The bankruptcy court held that Southwest was entitled to reduce its debt to Gasmark because of Gasmark’s non-deliveries. The court reasoned that Southwest’s reduction of the debt was a recoupment not a setoff, and the recoupment was appropriate because Gasmark’s estate received benefits from the executory contract. The district court affirmed this judgment. The Trustee appeals.

II.

We review the bankruptcy and district court’s findings of fact for clear error and their legal conclusions de novo. Traina v. Whitney National Bank, 109 F.3d 244, 246 (5th Cir.1997).

A.

We first consider whether the bankruptcy court correctly permitted Southwest to recoup post-petition claims arising under the executory contract against indebtedness Southwest owed Gas-mark for pre-petition gas deliveries.

The bankruptcy court held that pursuant to the executory contract, Southwest *374 was entitled to liquidated damages of $39,-708.04 for nondeliveries in February 1993 and $464,983.00 for nondeliveries in March 1993. The bulk of Southwest’s liquidated damages claim for the month of March 1993 was based on Gasmark’s failure to perform the executory contract after March 4, 1993, when it filed its Chapter 11 petition.

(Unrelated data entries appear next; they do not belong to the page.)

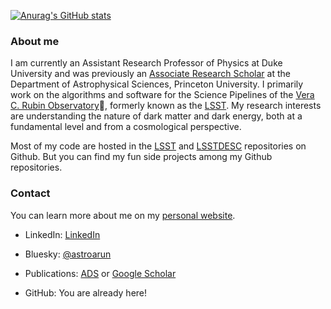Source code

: [![Anurag's GitHub stats](https://github-readme-stats-git-masterrstaa-rickstaa.vercel.app/api?username=arunkannawadi&count_private=true&show_icons=true&theme=transparent)](https://github.com/anuraghazra/github-readme-stats)

### About me

I am currently an Assistant Research Professor of Physics at Duke University and was previously an [Associate Research Scholar](https://web.astro.princeton.edu/people/arun-kannawadi) at the Department of Astrophysical Sciences, Princeton University.
I primarily work on the algorithms and software for the Science Pipelines of the [Vera C. Rubin Observatory](www.lsst.org)🔭, formerly known as the [LSST](http://github.com/lsst).
My research interests are understanding the nature of dark matter and dark energy, both at a fundamental level and from a cosmological perspective.

Most of my code are hosted in the [LSST](http://github.com/lsst) and [LSSTDESC](http://github.com/lsstdesc) repositories on Github.
But you can find my fun side projects among my Github repositories.

### Contact
You can learn more about me on my [personal website](http://arunkannawadi.github.io).

- LinkedIn: [LinkedIn](https://www.linkedin.com/in/arun-kannawadi-00501623/)

- Bluesky: [@astroarun](https://bsky.app/profile/astroarun.bsky.social)

- Publications: [ADS](https://ui.adsabs.harvard.edu/search/p_=0&q=kannawadi&sort=citation_count%20desc%2C%20bibcode%20desc) or [Google Scholar](https://scholar.google.com/citations?user=QoX9bu8AAAAJ&hl=en)

- GitHub: You are already here!


<!--
**arunkannawadi/arunkannawadi** is a ✨ _special_ ✨ repository because its `README.md` (this file) appears on your GitHub profile.

Here are some ideas to get you started:

- 🔭 I’m currently working on ...
- 🌱 I’m currently learning ...
- 👯 I’m looking to collaborate on ...
- 🤔 I’m looking for help with ...
- 💬 Ask me about ...
- 📫 How to reach me: ...
- 😄 Pronouns: ...
- ⚡ Fun fact: ...
-->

The bankruptcy court agreed that the post-petition executory contract between Gasmark and Southwest was enforceable by Gasmark but unenforceable by Southwest. The bankruptcy court then quoted from the Supreme Court’s decision in Bil-disco:

If the debtor in possession elects to continue to receive benefits from the other party to an executory contract pending a decision to reject or assume the contract, the debtor in possession is obligated to pay for the reasonable value of those services, which, depending on the circumstances of a particular contract, may be what is specified in the contract.

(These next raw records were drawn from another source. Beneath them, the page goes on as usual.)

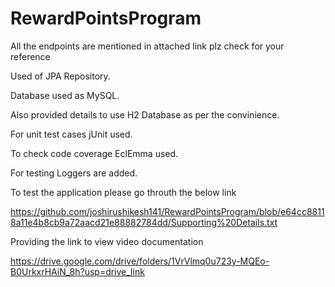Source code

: # RewardPointsProgram

All the endpoints are mentioned in attached link plz check for your reference

Used of JPA Repository.

Database used as MySQL.

Also provided details to use H2 Database as per the convinience.

For unit test cases jUnit used.

To check code coverage EclEmma used.

For testing Loggers are added.


To test the application please go throuth the below link

https://github.com/joshirushikesh141/RewardPointsProgram/blob/e64cc88118a11e4b8cb9a72aacd21e88882784dd/Supporting%20Details.txt


Providing the link to view video documentation

https://drive.google.com/drive/folders/1VrVlmq0u723y-MQEo-B0UrkxrHAiN_8h?usp=drive_link




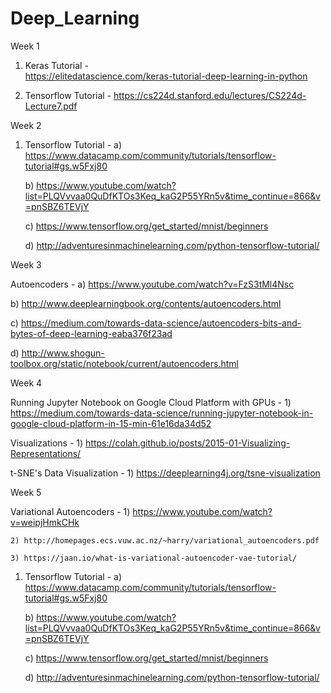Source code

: # Deep_Learning 

Week 1 

1) Keras Tutorial      -  
       https://elitedatascience.com/keras-tutorial-deep-learning-in-python

2) Tensorflow Tutorial - 
       https://cs224d.stanford.edu/lectures/CS224d-Lecture7.pdf

Week 2

1) Tensorflow Tutorial - 
    a) https://www.datacamp.com/community/tutorials/tensorflow-tutorial#gs.w5Fxj80

    b) https://www.youtube.com/watch?list=PLQVvvaa0QuDfKTOs3Keq_kaG2P55YRn5v&time_continue=866&v=pnSBZ6TEVjY
    
    c) https://www.tensorflow.org/get_started/mnist/beginners
    
    d) http://adventuresinmachinelearning.com/python-tensorflow-tutorial/

Week 3

Autoencoders - 
   a) https://www.youtube.com/watch?v=FzS3tMl4Nsc

   b) http://www.deeplearningbook.org/contents/autoencoders.html
               
   c) https://medium.com/towards-data-science/autoencoders-bits-and-bytes-of-deep-learning-eaba376f23ad
               
   d) http://www.shogun-toolbox.org/static/notebook/current/autoencoders.html

Week 4

Running Jupyter Notebook on Google Cloud Platform with GPUs - 
       1) https://medium.com/towards-data-science/running-jupyter-notebook-in-google-cloud-platform-in-15-min-61e16da34d52

Visualizations -
       1) https://colah.github.io/posts/2015-01-Visualizing-Representations/

t-SNE's Data Visualization - 
       1) https://deeplearning4j.org/tsne-visualization

Week 5 

Variational Autoencoders -
    1) https://www.youtube.com/watch?v=weipjHmkCHk
       
    2) http://homepages.ecs.vuw.ac.nz/~harry/variational_autoencoders.pdf
       
    3) https://jaan.io/what-is-variational-autoencoder-vae-tutorial/

1) Tensorflow Tutorial - 
    a) https://www.datacamp.com/community/tutorials/tensorflow-tutorial#gs.w5Fxj80

    b) https://www.youtube.com/watch?list=PLQVvvaa0QuDfKTOs3Keq_kaG2P55YRn5v&time_continue=866&v=pnSBZ6TEVjY
    
    c) https://www.tensorflow.org/get_started/mnist/beginners
    
    d) http://adventuresinmachinelearning.com/python-tensorflow-tutorial/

NLRB v. Bildisco and Bildisco, 465 U.S. 513, 531, 104 S.Ct. 1188, 1199, 79 L.Ed.2d 482 (1984). Applying Bildisco, the bankruptcy court concluded that because Gasmark received a benefit from Southwest, Southwest was entitled to invoke the doctrine of recoupment and deduct its liquidated damages from the amount it owed Gasmark.

We have no quarrel with the general legal principles set forth by the bankruptcy court and the district court as summarized above. The flaw in the bankruptcy court’s reasoning, however, is in applying those general principals to the record evidence in this case. Our review of the record fails to reveal any basis upon which the bankruptcy court could find that Gas-mark enjoyed a concrete benefit from Southwest’s continued nominations of gas under the contract. As the above quote from Bildisco — upon which the bankruptcy court relied — plainly states, Gasmark’s only obligation to Southwest was to compensate Southwest for any benefit Gas-mark received from Southwest’s continued performance under the contract. No evidence was presented that Gasmark derived any economic benefit from Southwest’s continued nominations of gas. No evidence was presented that the debtor’s unexercised option to sell gas had any value. Because we are persuaded that the bankruptcy court and the district court erred in concluding that Gasmark enjoyed a benefit from Southwest’s continued nominations of gas under the contract, it follows that those courts erred in permitting Southwest to recoup the post-petition liquidated damages provided for under the contract.

B.

We next consider Southwest’s recoupment claim for its liquidated damages suffered pre-petition.

Before Gasmark filed its petition, Southwest was entitled to enforce Gasmark’s obligations under the contract and assert a claim against Gasmark for breach of contract. However, Southwest attempted to recoup its damages and did not file a proof of claim in Gasmark’s bankruptcy.